Generally "re-circ" lines are required by code if the most distant fixture is 100 feet away (measured along the piping). Good practice is to consider it after 65 feet. Not much heat is lost (if the pipes are insulated).

Most HD's and Loews' carry a fairly 'user friendly kit' the 'slightly above average' homeowner can install without too much difficulty. Personally, if I was going to install one, I would start with a TACO 006-BRONZE circulator, fairly pricey (lists for around $145) and then go from there. With a little planning, you could set it up real nice.

I could offer a few suggestions on how to activate it...but let's see who else in the forum has ideas...lol

 

[cbrodsky]

...NYS, Interesting situation.
Generally "re-circ" lines are required by code if the most distant fixture is 100 feet away (measured along the piping). Good practice is to consider it after 65 feet. Not much heat is lost (if the pipes are insulated).

Most HD's and Loews' carry a fairly 'user friendly kit' the 'slightly above average' homeowner can install without too much difficulty. Personally, if I was going to install one, I would start with a TACO 006-BRONZE circulator, fairly pricey (lists for around $145) and then go from there. With a little planning, you could set it up real nice.

I could offer a few suggestions on how to activate it...but let's see who else in the forum has ideas...lol

Good point - those pumps can be had for just over $100. Then if you were particularly good with electronics you could make your own differential thermal controller. Commercial ones seem to be $80+ (used in solar applications) - if one could be found cheap, then all you'd need after that is a relay that could be activated from a switch to run the pump until the differential controller reaches the setpoint, along with a mechanism to time out after something like 1-2 minutes and not run again until someone presses the switch. The on-off controls would be a little easier to design cheaply.
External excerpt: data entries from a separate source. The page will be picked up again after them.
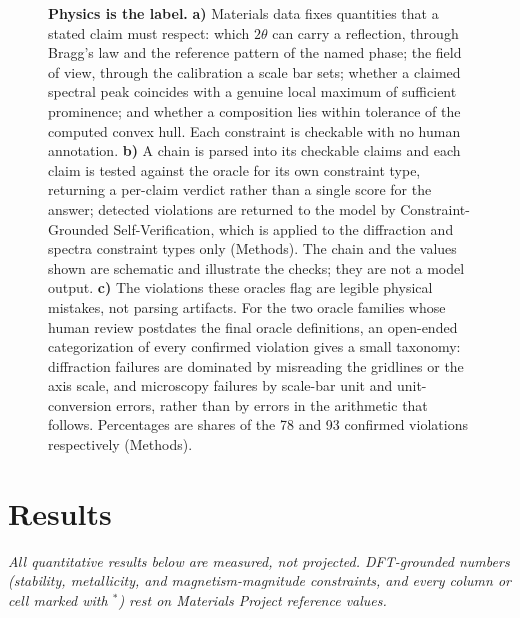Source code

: \documentclass[pdflatex,sn-nature]{sn-jnl}
\begin{document}
\begin{figure}[t]
{}
\caption{\justifying\textbf{Physics is the label.} \textbf{a)} Materials data fixes quantities that a stated claim must respect: which $2\theta$ can carry a reflection, through Bragg's law and the reference pattern of the named phase; the field of view, through the calibration a scale bar sets; whether a claimed spectral peak coincides with a genuine local maximum of sufficient prominence; and whether a composition lies within tolerance of the computed convex hull. Each constraint is checkable with no human annotation. \textbf{b)} A chain is parsed into its checkable claims and each claim is tested against the oracle for its own constraint type, returning a per-claim verdict rather than a single score for the answer; detected violations are returned to the model by Constraint-Grounded Self-Verification, which is applied to the diffraction and spectra constraint types only (Methods). The chain and the values shown are schematic and illustrate the checks; they are not a model output. \textbf{c)} The violations these oracles flag are legible physical mistakes, not parsing artifacts. For the two oracle families whose human review postdates the final oracle definitions, an open-ended categorization of every confirmed violation gives a small taxonomy: diffraction failures are dominated by misreading the gridlines or the axis scale, and microscopy failures by scale-bar unit and unit-conversion errors, rather than by errors in the arithmetic that follows. Percentages are shares of the 78 and 93 confirmed violations respectively (Methods).}
\label{fig:teaser}
\end{figure}

\section*{Results}
\emph{All quantitative results below are measured, not projected. DFT-grounded
numbers (stability, metallicity, and magnetism-magnitude constraints, and every column or
cell marked with $^{*}$) rest on Materials Project reference values.}
\end{document}
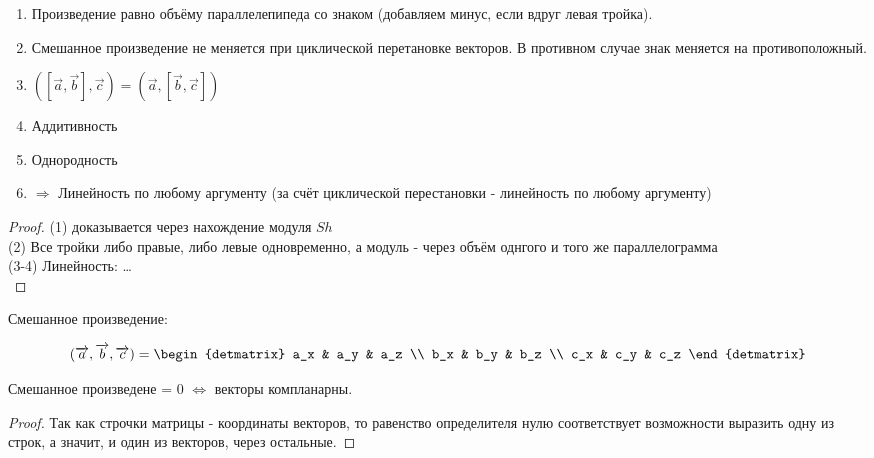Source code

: \documentclass[12pt, a4paper]{article}
\begin{document}
    \begin{property}
        \begin{enumerate}
            \item Произведение равно объёму параллелепипеда со знаком (добавляем минус, если вдруг левая тройка).
            \item Смешанное произведение не меняется при циклической перетановке векторов. 
            В противном случае знак меняется на противоположный.
            \item $([\vec{a}, \vec{b}], \vec{c}) = (\vec{a}, [\vec{b}, \vec{c}])$
            \item Аддитивность
            \item Однородность
            \item $\Rightarrow$ Линейность по любому аргументу (за счёт циклической перестановки - линейность по любому аргументу)
        \end{enumerate}
    \end{property}
    \begin{proof} \nl
        (1) доказывается через нахождение модуля $Sh$ \\
        (2) Все тройки либо правые, либо левые одновременно, а модуль - через объём однгого и того же параллелограмма \\
        (3-4) Линейность: \dots \\
    \end{proof}


    \begin{theorem}
        Смешанное произведение:

        \begin{equation}
            (\vec{a}, \vec{b}, \vec{c}) = \begin{detmatrix}
                a_x & a_y & a_z \\
                b_x & b_y & b_z \\
                c_x & c_y & c_z
            \end{detmatrix}
        \end{equation}
    \end{theorem}

    \begin{theorem}
        Смешанное произведене = 0 $\Leftrightarrow$ векторы компланарны.
    \end{theorem}
    \begin{proof}
        Так как строчки матрицы - координаты векторов, 
        то равенство определителя нулю соответствует возможности выразить одну из строк, 
        а значит, и один из векторов, через остальные.
    \end{proof}
\end{document}
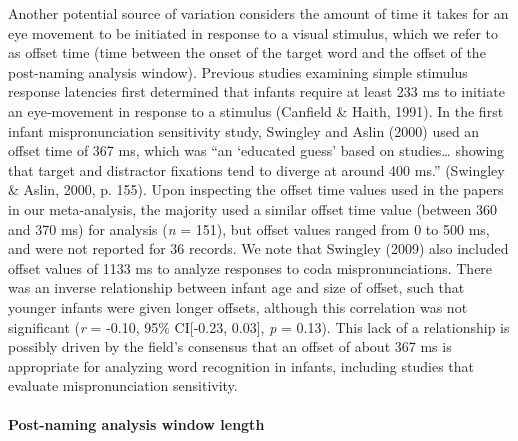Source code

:\documentclass[man]{apa6}
\let\oldparagraph\paragraph
\renewcommand{\paragraph}[1]{\oldparagraph{#1}\mbox{}}
\begin{document}
Another potential source of variation considers the amount of time it takes for an eye movement to be initiated in response to a visual stimulus, which we refer to as offset time (time between the onset of the target word and the offset of the post-naming analysis window). Previous studies examining simple stimulus response latencies first determined that infants require at least 233 ms to initiate an eye-movement in response to a stimulus (Canfield \& Haith, 1991). In the first infant mispronunciation sensitivity study, Swingley and Aslin (2000) used an offset time of 367 ms, which was \enquote{an \enquote{educated guess} based on studies\ldots{} showing that target and distractor fixations tend to diverge at around 400 ms.} (Swingley \& Aslin, 2000, p. 155). Upon inspecting the offset time values used in the papers in our meta-analysis, the majority used a similar offset time value (between 360 and 370 ms) for analysis (\emph{n} = 151), but offset values ranged from 0 to 500 ms, and were not reported for 36 records. We note that Swingley (2009) also included offset values of 1133 ms to analyze responses to coda mispronunciations. There was an inverse relationship between infant age and size of offset, such that younger infants were given longer offsets, although this correlation was not significant (\emph{r} = -0.10, 95\% CI{[}-0.23, 0.03{]}, \emph{p} = 0.13). This lack of a relationship is possibly driven by the field's consensus that an offset of about 367 ms is appropriate for analyzing word recognition in infants, including studies that evaluate mispronunciation sensitivity.

\hypertarget{post-naming-analysis-window-length}{%
\paragraph{Post-naming analysis window length}\label{post-naming-analysis-window-length}}
\end{document}
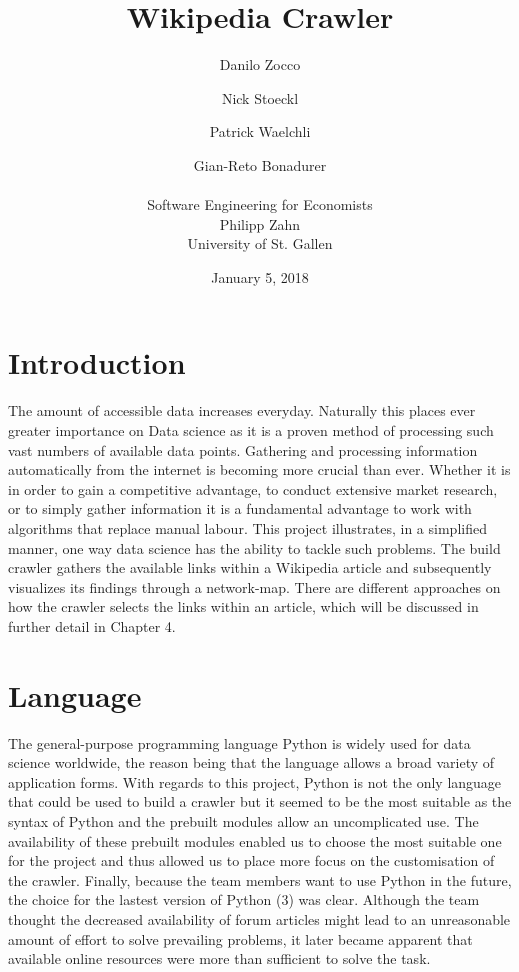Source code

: \documentclass[10pt]{article}
\title{Wikipedia Crawler}
\author{Danilo Zocco
	\and Nick Stoeckl
	\and Patrick Waelchli 
	\and Gian-Reto Bonadurer
	\\ \\
	\small Software Engineering for Economists\\
	\small Philipp Zahn\\
	\small University of St. Gallen}
\date{January 5, 2018}
\begin{document}
\maketitle
\newpage

\tableofcontents
\newpage


\section{Introduction}

The amount of accessible data increases everyday. Naturally this places ever greater importance on Data science as it is a proven method of processing such vast numbers of available data points. \cite{dat} Gathering and processing information automatically from 
the internet is becoming more crucial than ever. Whether it is in order to gain a competitive advantage, to conduct extensive market research, or to simply gather information it is a fundamental advantage to work with algorithms that replace manual labour. 
This project illustrates, in a simplified manner, one way data science has the ability to tackle such problems. The build crawler gathers the available links within a Wikipedia article and subsequently visualizes its findings through a network-map. 
There are different approaches on how the crawler selects the links within an article, which will be discussed in further detail in Chapter 4.

\section{Language}

The general-purpose programming language Python is widely used for data science worldwide, the reason being that the language allows a broad variety of application forms. \cite{pyt} With regards to this project, Python is not the only language that could be used to build a crawler but it seemed to be the most suitable as the syntax of Python and the prebuilt modules allow an uncomplicated use. The availability of these prebuilt modules enabled us to choose the most suitable one for the project and thus allowed us to place more focus on the customisation of the crawler. Finally, because the team members want to use Python in the future, the choice for the lastest version of Python (3) was clear. Although the team thought the decreased availability of forum articles might lead to an unreasonable amount of effort to solve prevailing problems, it later became apparent that available online resources were more than sufficient to solve the task. 
\end{document}

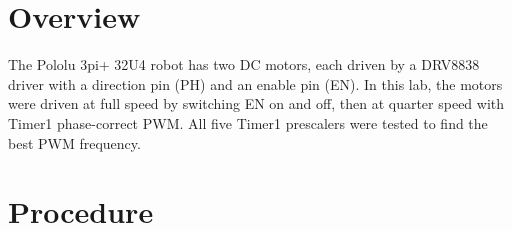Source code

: \documentclass[11pt]{article}
\title{\labtitle \\[0.3em] \large \labdate}
\author{\studentname \\ \small \course{} \,}
\date{}
\begin{document}
\maketitle

\section{Overview}
The Pololu 3pi+ 32U4 robot has two DC motors, each driven by a DRV8838 driver with a direction pin (PH) and an enable pin (EN). In this lab, the motors were driven at full speed by switching EN on and off, then at quarter speed with Timer1 phase-correct PWM. All five Timer1 prescalers were tested to find the best PWM frequency.

\section{Procedure}
\end{document}
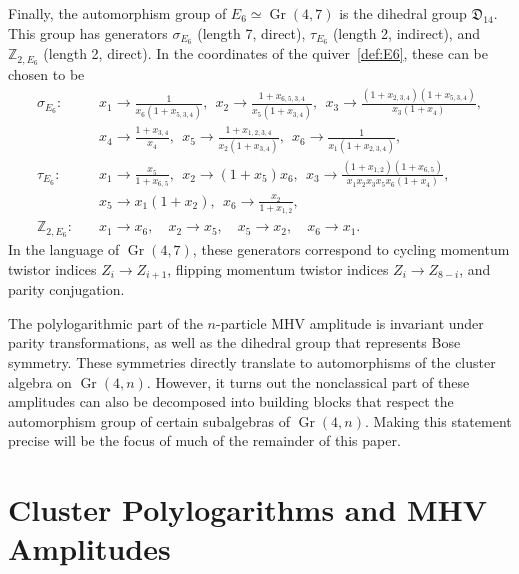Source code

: \documentclass[12pt]{article}
\DeclareMathOperator{\Gr}{Gr}
\begin{document}
Finally, the automorphism group of $E_6 \simeq \Gr(4,7)$ is the dihedral group ${\mathfrak D}_{14}$. This group has generators $\sigma_{E_6}$ (length 7, direct), $\tau_{E_6}$ (length 2, indirect), and $\mathbb{Z}_{2,E_6}$ (length 2, direct). In the coordinates of the quiver~\eqref{def:E6}, these can be chosen to be 
\begin{align}
  \sigma_{E_6}:\quad 
    &x_1\to \frac{1}{x_6 (1+x_{5,3,4})},~~
    x_2\to \frac{1+x_{6,5,3,4}}{x_5 (1+x_{3,4})},~~
    x_3\to \frac{(1+x_{2,3,4}) (1+x_{5,3,4})}{x_3 (1+x_4)}, \nonumber \\
    &x_4\to \frac{1+x_{3,4}}{x_4},~~
    x_5\to \frac{1+x_{1,2,3,4}}{x_2 (1+x_{3,4})},~~
    x_6\to \frac{1}{x_1 (1+x_{2,3,4})},\nonumber \\[2ex]
  \tau_{E_6}:\quad
    &x_1\to \frac{x_5}{1+x_{6,5}},~~
    x_2\to (1+x_5) x_6,~~
    x_3\to \frac{(1+x_{1,2}) (1+x_{6,5})}{x_1 x_2 x_3 x_5 x_6 (1+x_4)},  \\
    &x_5\to x_1 (1+x_2),~~
    x_6\to \frac{x_2}{1+x_{1,2}}, \nonumber \\[2ex]
  \mathbb{Z}_{2,E_6}:\quad 
    &x_1\to x_6, \quad x_2\to x_5, \quad x_5\to x_2, \quad x_6\to x_1. \nonumber
\end{align}
In the language of $\Gr(4,7)$, these generators correspond to cycling momentum twistor indices $Z_i \to Z_{i+1}$, flipping momentum twistor indices $Z_i \to Z_{8-i}$, and parity conjugation. 

The polylogarithmic part of the $n$-particle MHV amplitude is invariant under parity transformations, as well as the dihedral group that represents Bose symmetry. These symmetries directly translate to automorphisms of the cluster algebra on $\Gr(4,n)$. However, it turns out the nonclassical part of these amplitudes can also be decomposed into building blocks that respect the automorphism group of certain subalgebras of $\Gr(4,n)$. Making this statement precise will be the focus of much of the remainder of this paper. 

\section{Cluster Polylogarithms and MHV Amplitudes} \label{sec:cluster_polylog_MHV_review}
\end{document}
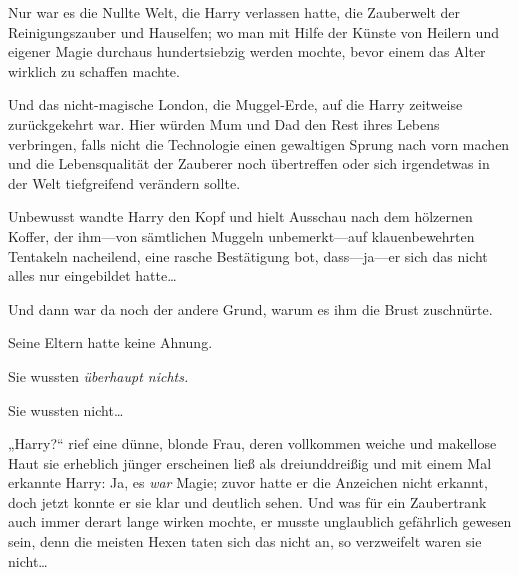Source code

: Nur war es die Nullte Welt, die Harry verlassen hatte, die Zauberwelt der Reinigungszauber und Hauselfen; wo man mit Hilfe der Künste von Heilern und eigener Magie durchaus hundertsiebzig werden mochte, bevor einem das Alter wirklich zu schaffen machte.

Und das nicht-magische London, die Muggel-Erde, auf die Harry zeitweise zurückgekehrt war. Hier würden Mum und Dad den Rest ihres Lebens verbringen, falls nicht die Technologie einen gewaltigen Sprung nach vorn machen und die Lebensqualität der Zauberer noch übertreffen oder sich irgendetwas in der Welt tiefgreifend verändern sollte.

Unbewusst wandte Harry den Kopf und hielt Ausschau nach dem hölzernen Koffer, der ihm—von sämtlichen Muggeln unbemerkt—auf klauenbewehrten Tentakeln nacheilend, eine rasche Bestätigung bot, dass—ja—er sich das nicht alles nur eingebildet hatte…

Und dann war da noch der andere Grund, warum es ihm die Brust zuschnürte.

Seine Eltern hatte keine Ahnung.

Sie wussten \emph{überhaupt nichts.}

Sie wussten nicht…

„Harry?“ rief eine dünne, blonde Frau, deren vollkommen weiche und makellose Haut sie erheblich jünger erscheinen ließ als dreiunddreißig und mit einem Mal erkannte Harry: Ja, es \emph{war} Magie; zuvor hatte er die Anzeichen nicht erkannt, doch jetzt konnte er sie klar und deutlich sehen. Und was für ein Zaubertrank auch immer derart lange wirken mochte, er musste unglaublich gefährlich gewesen sein, denn die meisten Hexen taten sich das nicht an, so verzweifelt waren sie nicht…

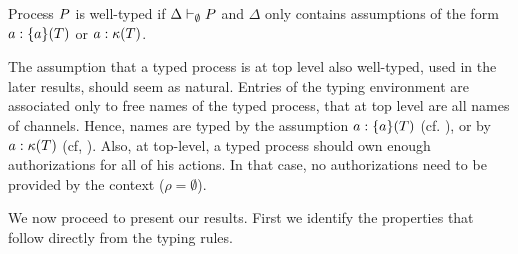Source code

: \begin{definition}\label{def:well-typed_processes}
Process $P$ is well-typed if $\Delta\vdash_\emptyset P$ and $\Delta$ only contains assumptions of the form $a: \{a\}(T)$ or $a: {\mathbf{\kappa}}(T)$. 
\end{definition}
The assumption that a typed process is at top level also well-typed, used in the later results, should seem as natural. 
Entries of the typing environment are associated only to free names of the typed process, that at top level are all names of channels. Hence, names are typed by the assumption $a: \{a\}(T)$ (cf. ), or by $a: {\mathbf{\kappa}}(T)$ (cf, ). %
Also, at top-level, a typed process should own enough authorizations for all of his actions. In that case, no authorizations need to be provided by the context ($\rho=\emptyset$). %

We now proceed to present our results. First we identify the properties that follow directly from the typing rules.



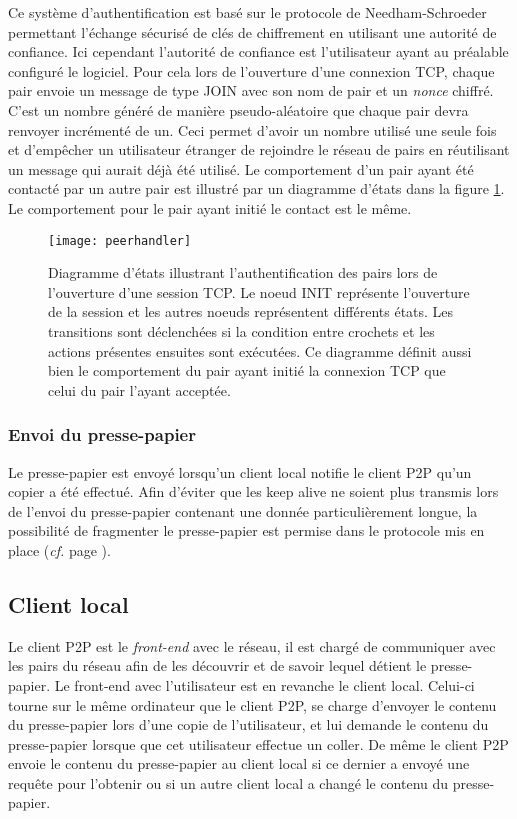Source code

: Ce système d'authentification est basé sur le protocole de
Need\-ham-Schroe\-der
\cite{1978Needham} permettant l'échange sécurisé de clés de chiffrement
en utilisant une autorité de confiance. Ici cependant l'autorité de confiance
est l'utilisateur ayant au préalable configuré le logiciel.
Pour cela lors de l'ouverture d'une connexion TCP, chaque
pair envoie un message de type JOIN avec son nom de pair et un
\emph{nonce} chiffré. C'est un nombre généré de manière pseudo-aléatoire que
chaque pair devra renvoyer incrémenté de un. Ceci permet d'avoir un nombre
utilisé une seule fois et d'empêcher un utilisateur étranger
de rejoindre le réseau de pairs en réutilisant un message qui aurait déjà
été utilisé. Le comportement d'un pair ayant été contacté par un autre pair
est illustré par un diagramme d'états dans la figure \ref{fig:peerhandler}.
Le comportement pour le pair ayant initié le contact est le même.

\begin{figure}[!h]
  \centering
  \texttt{[image: peerhandler]}
  \caption{Diagramme d'états illustrant l'authentification des pairs lors
    de l'ouverture d'une session TCP. Le noeud INIT représente l'ouverture
    de la session et les autres noeuds représentent différents états. Les
    transitions sont déclenchées si la condition entre crochets et les actions
    présentes ensuites sont exécutées. Ce diagramme définit aussi bien le
    comportement du pair ayant initié la connexion TCP que celui du pair
    l'ayant acceptée.}
  \label{fig:peerhandler}
\end{figure}

\subsubsection{Envoi du presse-papier}
Le presse-papier est envoyé lorsqu'un client local notifie le client
P2P qu'un copier a été effectué.
Afin d'éviter que les keep alive ne soient plus transmis lors
de l'envoi du presse-papier contenant une donnée particulièrement
longue, la possibilité de fragmenter le presse-papier est permise dans
le protocole mis en place (\emph{cf.} page \pageref{msg:data_p2p}).

\subsection{Client local}
Le client P2P est le \emph{front-end} avec le réseau, il est chargé
de communiquer avec les pairs du réseau afin de les découvrir et de savoir
lequel détient le presse-papier. Le front-end avec l'utilisateur
est en revanche le client local. Celui-ci tourne sur le même ordinateur
que le client P2P, se charge d'envoyer le contenu du presse-papier
lors d'une copie de l'utilisateur, et lui demande le contenu du presse-papier
lorsque que cet utilisateur effectue un coller.
De même le client P2P envoie le contenu du presse-papier au client local si
ce dernier a envoyé une requête pour l'obtenir ou si un autre
client local a changé le contenu du presse-papier.

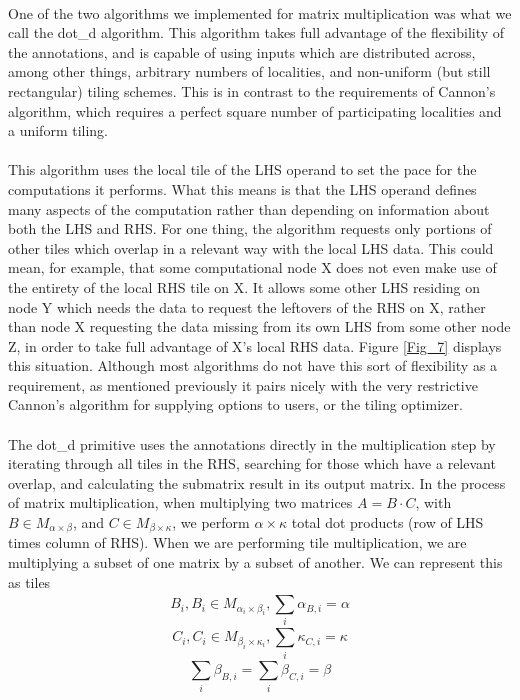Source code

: \label{chap:dot_d}
\paragraph{}
One of the two algorithms we implemented for matrix multiplication was what we call the dot\_d algorithm. This algorithm takes full advantage of the flexibility of the annotations, and is capable of using inputs which are distributed across, among other things, arbitrary numbers of localities, and non-uniform (but still rectangular) tiling schemes. This is in contrast to the requirements of Cannon's algorithm, which requires a perfect square number of participating localities and a uniform tiling.
\paragraph{}
This algorithm uses the local tile of the LHS operand to set the pace for the computations it performs. What this means is that the LHS operand defines many aspects of the computation rather than depending on information about both the LHS and RHS. For one thing, the algorithm requests only portions of other tiles which overlap in a relevant way with the local LHS data. This could mean, for example, that some computational node X does not even make use of the entirety of the local RHS tile on X. It allows some other LHS residing on node Y which needs the data to request the leftovers of the RHS on X, rather than node X requesting the data missing from its own LHS  from some other node Z, in order to take full advantage of X's local RHS data. Figure \ref{Fig_7} displays this situation. Although most algorithms do not have this sort of flexibility as a requirement, as mentioned previously it pairs nicely with the very restrictive Cannon's algorithm for supplying options to users, or the tiling optimizer.
\paragraph{}
The dot\_d primitive uses the annotations directly in the multiplication step by iterating through all tiles in the RHS, searching for those which have a relevant overlap, and calculating the submatrix result in its output matrix. In the process of matrix multiplication, when multiplying two matrices $A=B\cdot C$, with $B \in M_{\alpha \times \beta}$, and $C \in M_{\beta \times \kappa}$, we perform $\alpha \times \kappa$ total dot products (row of LHS times column of RHS). When we are performing tile multiplication, we are multiplying a subset of one matrix by a subset of another. We can represent this as tiles $$B_i, B_i \in M_{\alpha_i \times \beta_i}, \sum_{i}^{} \alpha_{B,i} = \alpha$$ $$C_i, C_i \in M_{\beta_i \times \kappa_i}, \sum_{i}^{} \kappa_{C,i} = \kappa$$ $$\sum_{i}^{} \beta_{B, i} = \sum_{i}^{} \beta_{C, i} = \beta$$

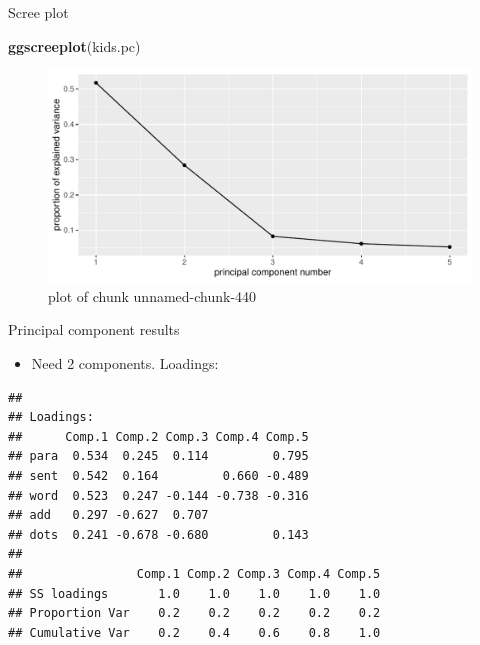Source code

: \documentclass[ignorenonframetext,]{beamer}
\newenvironment{Shaded}{\begin{snugshade}}{\end{snugshade}}
\newcommand{\KeywordTok}[1]{\textcolor[rgb]{0.13,0.29,0.53}{\textbf{#1}}}
\newcommand{\NormalTok}[1]{#1}
\newcommand{\OperatorTok}[1]{\textcolor[rgb]{0.81,0.36,0.00}{\textbf{#1}}}
\providecommand{\tightlist}{%
  \setlength{\itemsep}{0pt}\setlength{\parskip}{0pt}}
\begin{document}
\begin{frame}[fragile]{Scree plot}
\protect\hypertarget{scree-plot-3}{}

\begin{Shaded}
\begin{Highlighting}[]
\KeywordTok{ggscreeplot}\NormalTok{(kids.pc)}
\end{Highlighting}
\end{Shaded}

\begin{figure}
\centering
\includegraphics{figure/unnamed-chunk-440-1.pdf}
\caption{plot of chunk unnamed-chunk-440}
\end{figure}

\end{frame}

\begin{frame}[fragile]{Principal component results}
\protect\hypertarget{principal-component-results}{}

\begin{itemize}
\tightlist
\item
  Need 2 components. Loadings:
\end{itemize}

\footnotesize

\begin{Shaded}
\end{Shaded}

\begin{verbatim}
## 
## Loadings:
##      Comp.1 Comp.2 Comp.3 Comp.4 Comp.5
## para  0.534  0.245  0.114         0.795
## sent  0.542  0.164         0.660 -0.489
## word  0.523  0.247 -0.144 -0.738 -0.316
## add   0.297 -0.627  0.707              
## dots  0.241 -0.678 -0.680         0.143
## 
##                Comp.1 Comp.2 Comp.3 Comp.4 Comp.5
## SS loadings       1.0    1.0    1.0    1.0    1.0
## Proportion Var    0.2    0.2    0.2    0.2    0.2
## Cumulative Var    0.2    0.4    0.6    0.8    1.0
\end{verbatim}

\normalsize

\end{frame}
\end{document}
The wireless automation stuff is getting more and more straightforward these days as well so some people use X10 for a fairly cheap solution. Maybe some electrical engineers on here have some ideas?

Metlund (ACT) has what look like two fairly strong patents with claims covering any such on-demand system so licensing fees may be part of the reason for the more typical $300-400 cost of these systems as well as the lack of market participation by more companies. I'm not aware of any systems at Lowes or HD that work like this as they would likely infringe if they had all the same features - perhaps they're using simpler manual control pumps?

-Colin

 

[jjbaer]

...NYS, Interesting situation.
Generally "re-circ" lines are required by code if the most distant fixture is 100 feet away (measured along the piping). Good practice is to consider it after 65 feet. Not much heat is lost (if the pipes are insulated).

Most HD's and Loews' carry a fairly 'user friendly kit' the 'slightly above average' homeowner can install without too much difficulty. Personally, if I was going to install one, I would start with a TACO 006-BRONZE circulator, fairly pricey (lists for around $145) and then go from there. With a little planning, you could set it up real nice.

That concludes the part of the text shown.